A report from The Daily Camera in Colorado. “Housing markets around the state are beginning to cool down, and Boulder County is no exception, according to the Colorado Association of Realtors. Statewide, median prices for single-family homes slipped just under 1% to $407,000 and also were down 1.6% for condos/townhomes sitting at $310,000, the report stated. The prices of townhomes and condos in Boulder County have fallen further than those of single-family homes, with the median price declining of 3.7% year-to-date. ‘In Boulder County, it appears the days of the seller’s market are over,’ the report stated. ‘Buyers rejoice … prices seem reasonable and the bidding war days seem like a distant memory.'”

“The condo/townhome inventory in the seven-county Denver metro area is up 19% from a year ago and the statewide market is up more than 7% in active inventory from June 2018, according to the report. In Broomfield County, new listings are up 21%, with 18% of them selling in less than 32 days, according to the report, but median home prices are up just 1% since the beginning of the year. ‘It appears the days of the seller’s market are over here as well,’ the report stated.”

The Tallahassee Democrat in Florida. “For the past several years, the real estate market has seen higher than normal appreciation rates when it comes to home values. This year, we are still seeing home values on the rise, but the rate of growth has slowed to a normal level. On the other hand, condominium values have declined throughout the year due to the glut of units still remaining as a result of the housing market expansion phase that ended in 2006.”

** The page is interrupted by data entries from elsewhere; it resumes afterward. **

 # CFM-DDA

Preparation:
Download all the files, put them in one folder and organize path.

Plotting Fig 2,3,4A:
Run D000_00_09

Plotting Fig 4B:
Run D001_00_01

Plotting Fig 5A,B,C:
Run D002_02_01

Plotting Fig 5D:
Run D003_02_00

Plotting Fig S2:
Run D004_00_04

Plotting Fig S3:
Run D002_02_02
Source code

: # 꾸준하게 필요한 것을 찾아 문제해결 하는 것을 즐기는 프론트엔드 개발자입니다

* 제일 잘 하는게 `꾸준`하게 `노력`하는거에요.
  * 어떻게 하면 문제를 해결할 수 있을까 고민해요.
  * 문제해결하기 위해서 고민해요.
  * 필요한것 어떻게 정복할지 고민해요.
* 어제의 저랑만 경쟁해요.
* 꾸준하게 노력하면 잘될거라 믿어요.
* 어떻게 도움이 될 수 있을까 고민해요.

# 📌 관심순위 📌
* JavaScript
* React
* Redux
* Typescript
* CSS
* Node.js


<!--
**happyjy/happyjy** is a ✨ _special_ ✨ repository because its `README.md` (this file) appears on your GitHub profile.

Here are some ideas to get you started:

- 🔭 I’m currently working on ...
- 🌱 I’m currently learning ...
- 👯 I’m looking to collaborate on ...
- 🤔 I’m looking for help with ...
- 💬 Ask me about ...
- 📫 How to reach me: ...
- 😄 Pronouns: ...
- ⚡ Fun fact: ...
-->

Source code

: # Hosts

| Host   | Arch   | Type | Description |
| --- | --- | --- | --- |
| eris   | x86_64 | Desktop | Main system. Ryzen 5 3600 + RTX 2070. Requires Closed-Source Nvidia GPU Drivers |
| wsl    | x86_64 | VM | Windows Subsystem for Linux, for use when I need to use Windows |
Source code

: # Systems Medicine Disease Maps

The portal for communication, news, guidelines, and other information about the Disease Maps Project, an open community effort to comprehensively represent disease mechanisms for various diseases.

The Arizona Republic. “In June, I was in a Phoenix doctor’s office and overheard two women talking about how the housing market was ‘crashing again.’ While I waited, I couldn’t help but listen as one woman told the other that her home’s value could fall like it did during the crash of 2009.”

“Real estate experts don’t see signs of a crash looming. ‘It’s not happening’ said Tina Tamboer, senior housing analyst with the Cromford Report, about a potential plummet in the area’s home prices. ‘It’s still a sellers’ market, but people need to be reasonable and not crazy about pricing their home,’ said veteran agent Bobby Lieb.”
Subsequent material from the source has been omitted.